The 650-page report on the Chinese regime’s global influence provided a comprehensive mapping of Beijing’s tactics, including how the regime “paralyzed the UNHRC.” Tactics include side stepping human rights for economic development, planting Chinese officials in positions of power, and denying the regime’s ongoing persecution of religious believers.
Manipulating Councils and Committees
A 2019 report by the Czech-based Sinopsis project entitled “The Human Rights Council Advisory Committee: A new tool in China’s anti-human rights strategy,” described the details of Beijing-backed resolutions adopted by UNHRC in 2017, 2018, and 2019, and the subsequent studies conducted by the Advisory Committee. The report outlined several resolutions that sacrificed human rights in the name of economic development, all which passed through the human right’s council.“The contribution of development to the enjoyment of all human rights,” was the subject of a resolution proposed in 2017, and China’s first resolution at the UNHRC. According to the Sinopsis report, the United States, Germany, and other democracies raised objections, saying that the resolution “inappropriately privileged development over human rights.”

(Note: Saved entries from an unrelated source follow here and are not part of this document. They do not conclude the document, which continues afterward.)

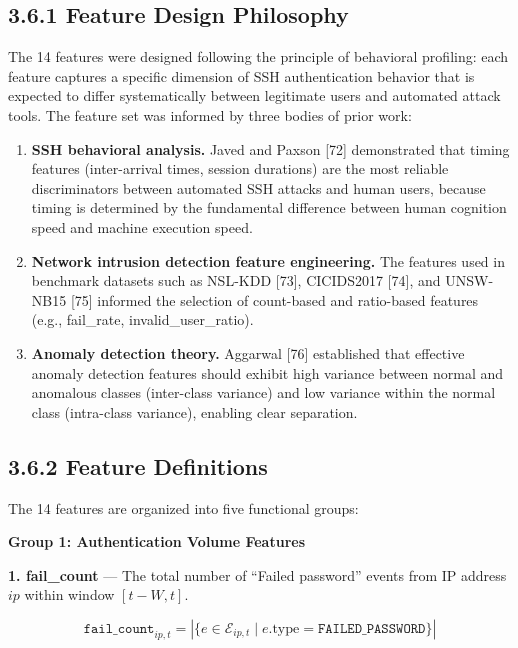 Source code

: \documentclass[
  a4paper]{report}
\begin{document}
\subsection{3.6.1 Feature Design
Philosophy}\label{feature-design-philosophy}

The 14 features were designed following the principle of behavioral
profiling: each feature captures a specific dimension of SSH
authentication behavior that is expected to differ systematically
between legitimate users and automated attack tools. The feature set was
informed by three bodies of prior work:

\begin{enumerate}
\def\labelenumi{\arabic{enumi}.}
\item
  \textbf{SSH behavioral analysis.} Javed and Paxson {[}72{]}
  demonstrated that timing features (inter-arrival times, session
  durations) are the most reliable discriminators between automated SSH
  attacks and human users, because timing is determined by the
  fundamental difference between human cognition speed and machine
  execution speed.
\item
  \textbf{Network intrusion detection feature engineering.} The features
  used in benchmark datasets such as NSL-KDD {[}73{]}, CICIDS2017
  {[}74{]}, and UNSW-NB15 {[}75{]} informed the selection of count-based
  and ratio-based features (e.g., fail\_rate, invalid\_user\_ratio).
\item
  \textbf{Anomaly detection theory.} Aggarwal {[}76{]} established that
  effective anomaly detection features should exhibit high variance
  between normal and anomalous classes (inter-class variance) and low
  variance within the normal class (intra-class variance), enabling
  clear separation.
\end{enumerate}

\subsection{3.6.2 Feature Definitions}\label{feature-definitions}

The 14 features are organized into five functional groups:

\textbf{Group 1: Authentication Volume Features}

\textbf{1. fail\_count} --- The total number of ``Failed password''
events from IP address \(ip\) within window \([t-W, t]\).

\[\texttt{fail\_count}_{ip,t} = |\{e \in \mathcal{E}_{ip,t} \mid e.\text{type} = \texttt{FAILED\_PASSWORD}\}|\]
\end{document}
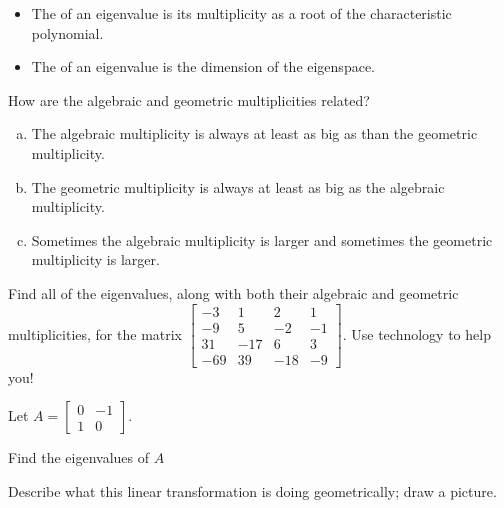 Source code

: \begin{applicationActivities}{4}{28}
\begin{definition}

\begin{itemize}
\item The  of an eigenvalue is its multiplicity as a root of the characteristic polynomial.
\item The  of an eigenvalue is the dimension of the eigenspace.
\end{itemize}

\end{definition}

\begin{activity}{5} How are the algebraic and geometric multiplicities related?
\begin{enumerate}[(a)]
\item The algebraic multiplicity is always at least as big as than the geometric multiplicity.
\item The geometric multiplicity is always at least as big as the algebraic multiplicity.
\item Sometimes the algebraic multiplicity is larger and sometimes the geometric multiplicity is larger.
\end{enumerate}
\end{activity}

\begin{activity}{20}
   Find all of the eigenvalues, along with both their algebraic and geometric multiplicities, for the matrix $\begin{bmatrix} -3 & 1 & 2 & 1 \\ -9 & 5 & -2 & -1 \\ 31 & -17 & 6 & 3 \\ -69 & 39 & -18 & -9 \end{bmatrix}$.  Use technology to help you!
\end{activity}



\begin{activity}{10}
Let  $A=\begin{bmatrix}0 & -1 \\ 1 & 0 \end{bmatrix}$.
\begin{subactivity}
  Find the eigenvalues of $A$
  \end{subactivity}
  \begin{subactivity}
   Describe what this linear transformation is doing geometrically; draw a picture.
   \end{subactivity}
\end{activity}



\end{applicationActivities}
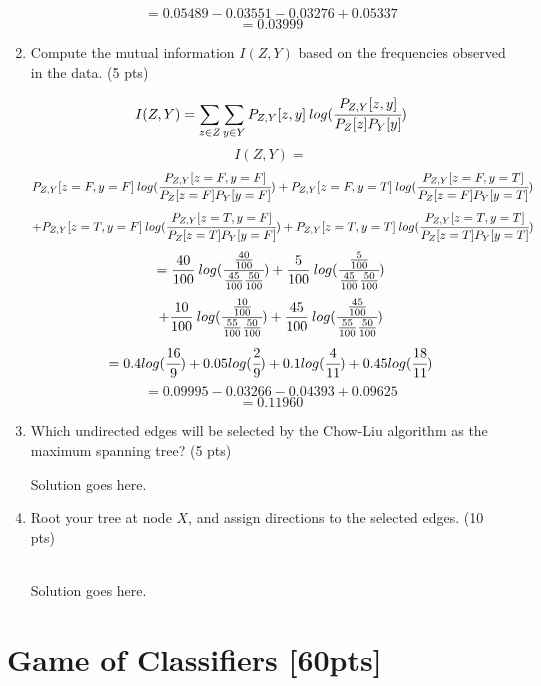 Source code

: \documentclass[a4paper]{article}
\theoremstyle{definition}
\newenvironment{soln}{
    \leavevmode\color{blue}\ignorespaces
}{}
\begin{document}
\begin{enumerate}
\begin{soln}
        \[  = 0.05489 - 0.03551 - 0.03276 + 0.05337\]
        \[  = 0.03999 \]
    \end{soln}
	\item Compute the mutual information $I(Z, Y)$ based on the frequencies observed in the data. (5 pts)
	\begin{soln}
        \[  I(Z, Y) = \sum_{z \in Z} \sum_{y \in Y} P_{Z,Y}[z, y]\:log(\cfrac{P_{Z,Y}[z, y]}{P_Z[z]P_Y[y]})  \]
        \[  I(Z, Y) = \]
        \[ P_{Z,Y}[z=F, y=F]\:log(\cfrac{P_{Z,Y}[z=F, y=F]}{P_Z[z=F]P_Y[y=F]}) + P_{Z,Y}[z=F, y=T]\:log(\cfrac{P_{Z,Y}[z=F, y=T]}{P_Z[z=F]P_Y[y=T]})\]
        \[  + P_{Z,Y}[z=T, y=F]\:log(\cfrac{P_{Z,Y}[z=T, y=F]}{P_Z[z=T]P_Y[y=F]}) + P_{Z,Y}[z=T, y=T]\:log(\cfrac{P_{Z,Y}[z=T, y=T]}{P_Z[z=T]P_Y[y=T]})\]
        \[  = \frac{40}{100}\:log(\cfrac{\frac{40}{100}}{\frac{45}{100}\frac{50}{100}}) + \frac{5}{100}\:log(\cfrac{\frac{5}{100}}{\frac{45}{100}\frac{50}{100}})\]
        \[  + \frac{10}{100}\:log(\cfrac{\frac{10}{100}}{\frac{55}{100}\frac{50}{100}}) + \frac{45}{100}\:log(\cfrac{\frac{45}{100}}{\frac{55}{100}\frac{50}{100}})\]
        \[  = 0.4log(\cfrac{16}{9}) + 0.05log(\cfrac{2}{9}) + 0.1log(\cfrac{4}{11}) + 0.45log(\cfrac{18}{11}) \]
        \[  = 0.09995 - 0.03266 - 0.04393 +  0.09625\]
        \[  = 0.11960 \]
    \end{soln}
	\item Which undirected edges will be selected by the Chow-Liu algorithm as the maximum spanning tree? (5 pts)
	\begin{soln}
        Solution goes here.
    \end{soln}
	\item Root your tree at node $X$, and assign directions to the selected edges. (10 pts)
	\begin{soln}
        \\Solution goes here.
    \end{soln}
\end{enumerate}

\section{Game of Classifiers [60pts]}
\end{document}
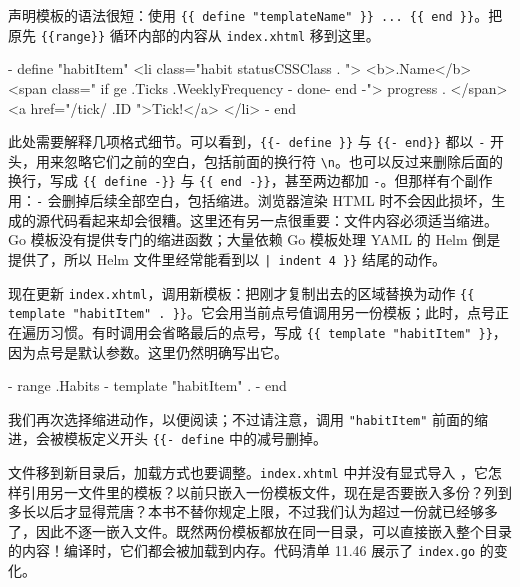 声明模板的语法很短：使用 \texttt{\{\{ define "templateName" \}\} ... \{\{ end \}\}}。把原先 \texttt{\{\{range\}\}} 循环内部的内容从 \texttt{index.xhtml} 移到这里。

\begin{htmlcode}[title={代码清单 11.45 \texttt{habititem.xhtml}：在另一文件中声明模板}]
{{- define "habitItem"}}
        <li class="habit {{ statusCSSClass . }}">
            <b>{{.Name}}</b>
            <span class="{{ if ge .Ticks .WeeklyFrequency -}}
                done{{- end -}}">{{ progress . }}</span>
            <a href="/tick/{{ .ID }}">Tick!</a>
        </li>
{{- end }}
\end{htmlcode}

此处需要解释几项格式细节。可以看到，\texttt{\{\{- define \}\}} 与 \texttt{\{\{- end\}\}} 都以 \texttt{-} 开头，用来忽略它们之前的空白，包括前面的换行符 \texttt{\textbackslash n}。也可以反过来删除后面的换行，写成 \texttt{\{\{ define -\}\}} 与 \texttt{\{\{ end -\}\}}，甚至两边都加 \texttt{-}。但那样有个副作用：\texttt{-} 会删掉后续全部空白，包括缩进。浏览器渲染 HTML 时不会因此损坏，生成的源代码看起来却会很糟。这里还有另一点很重要：文件内容必须适当缩进。Go 模板没有提供专门的缩进函数；大量依赖 Go 模板处理 YAML 的 Helm 倒是提供了，所以 Helm 文件里经常能看到以 \texttt{| indent 4 \}\}} 结尾的动作。

现在更新 \texttt{index.xhtml}，调用新模板：把刚才复制出去的区域替换为动作 \texttt{\{\{ template "habitItem" . \}\}}。它会用当前点号值调用另一份模板；此时，点号正在遍历习惯。有时调用会省略最后的点号，写成 \texttt{\{\{ template "habitItem" \}\}}，因为点号是默认参数。这里仍然明确写出它。

\begin{htmlcode}[]
{{- range .Habits }}
    {{- template "habitItem" . }}
{{- end }}
\end{htmlcode}

我们再次选择缩进动作，以便阅读；不过请注意，调用 \texttt{"habitItem"} 前面的缩进，会被模板定义开头 \texttt{\{\{- define} 中的减号删掉。

文件移到新目录后，加载方式也要调整。\texttt{index.xhtml} 中并没有显式导入 ，它怎样引用另一文件里的模板？以前只嵌入一份模板文件，现在是否要嵌入多份？列到多长以后才显得荒唐？本书不替你规定上限，不过我们认为超过一份就已经够多了，因此不逐一嵌入文件。既然两份模板都放在同一目录，可以直接嵌入整个目录的内容！编译时，它们都会被加载到内存。代码清单 11.46 展示了 \texttt{index.go} 的变化。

The 2018 resolution, “Promoting mutually beneficial cooperation in the field of human rights,” was only opposed by the United States, which argued that “mutually beneficial cooperation was intended to benefit autocratic states at the expense of people’s human rights and fundamental freedoms.” The United States withdrew from the UNHRC that same year.
Then in 2019, another Chinese resolution privileged development over individual human rights, highlighting the eradication of poverty, which was trumpeted as a victorious accomplishment by the Chinese regime. The European Union members of the Council and Japan opposed the resolution. The three resolutions passed with majority support.
Studies were conducted on the topics of the first two resolutions. Liu chaired the drafting group for both studies, according to the Sinopsis report.
The Beijing Declaration of 2017, which said that human rights must “take into account regional and national contexts, and political, economic, social, cultural, historical and religious backgrounds,” was a reference for the 2017 UNHRC study.
Andrea Worden, author of the Sinopsis report, further stated, “These ’studies’ were not academic exercises … but a means to further entrench the Chinese Party-state’s human rights agenda and discourse into the work of the HRC.”
Influencing Experts
The regime has been using a counter-terrorism narrative to justify its vast encampment of Uyghurs in Xinjiang, said the French military report.In June 2019, U.N. counter-terrorism chief Vladimir Ivanovich Voronkov visited Xinjiang despite oppositions from human rights advocates and Western governments. Using Voronkov’s visit, China suggested that the Uyghurs were terrorists, and thus legitimizing its repressive policy in the region, said the report.
By contrast, Michelle Bachelet, U.N. High Commissioner for Human Rights, has not visited Xinjiang.
On April 1, 2020, China was appointed to a seat on the influential Consultative Group of the HRC. The five-member committee plays a critical role in the appointments of independent human rights experts under the special procedures of the UNHRC. The four other members of the Consultative Group for the 2020-2021 term were Venezuela, Pakistan, Eritrea, and Qatar.
Ignoring Persecution
U.S.-based medical ethics advocacy group, Doctors Against Forced Organ Harvesting (DAFOH), organized a global campaign to collect signatures for a petition addressed to the U.N. High Commissioner for Human Rights.The petition appealed to the commissioner to call upon China to end forced organ harvesting from detained Falun Gong practitioners and other prisoners of conscience; to investigate and bring the perpetrators to justice; and to ask the Chinese government to immediately end the persecution of Falun Gong in China.
From 2012 to 2018, DAFOH’s campaign collected over three million signatures from over 50 countries and regions. DAFOH representatives also met with the Office of the U.N. High Commissioner on three occasions, hand delivering the signatures.
“To our knowledge there was no formal recognition of our petition (other than meeting with us) and on one occasion we were told the UNHRC will do something, but no verifiable action was observed,” Dr. Torsten Trey, founder and executive director of DAFOH, told The Epoch Times in an email.
“Both UNHRC and WHO are sub-organizations of the U.N.,” Trey said. “There appeared to be political motives that had a higher priority than addressing the most egregious crime against humanity of the 21st century, i.e. forced organ harvesting, and it appeared that China would get a free pass by the U.N. At that point we decided to end the campaign.”
“DAFOH has ended the petition campaign, but the 3 million people who signed the petition are still waiting for a responsible response by the UNHRC,” Trey said.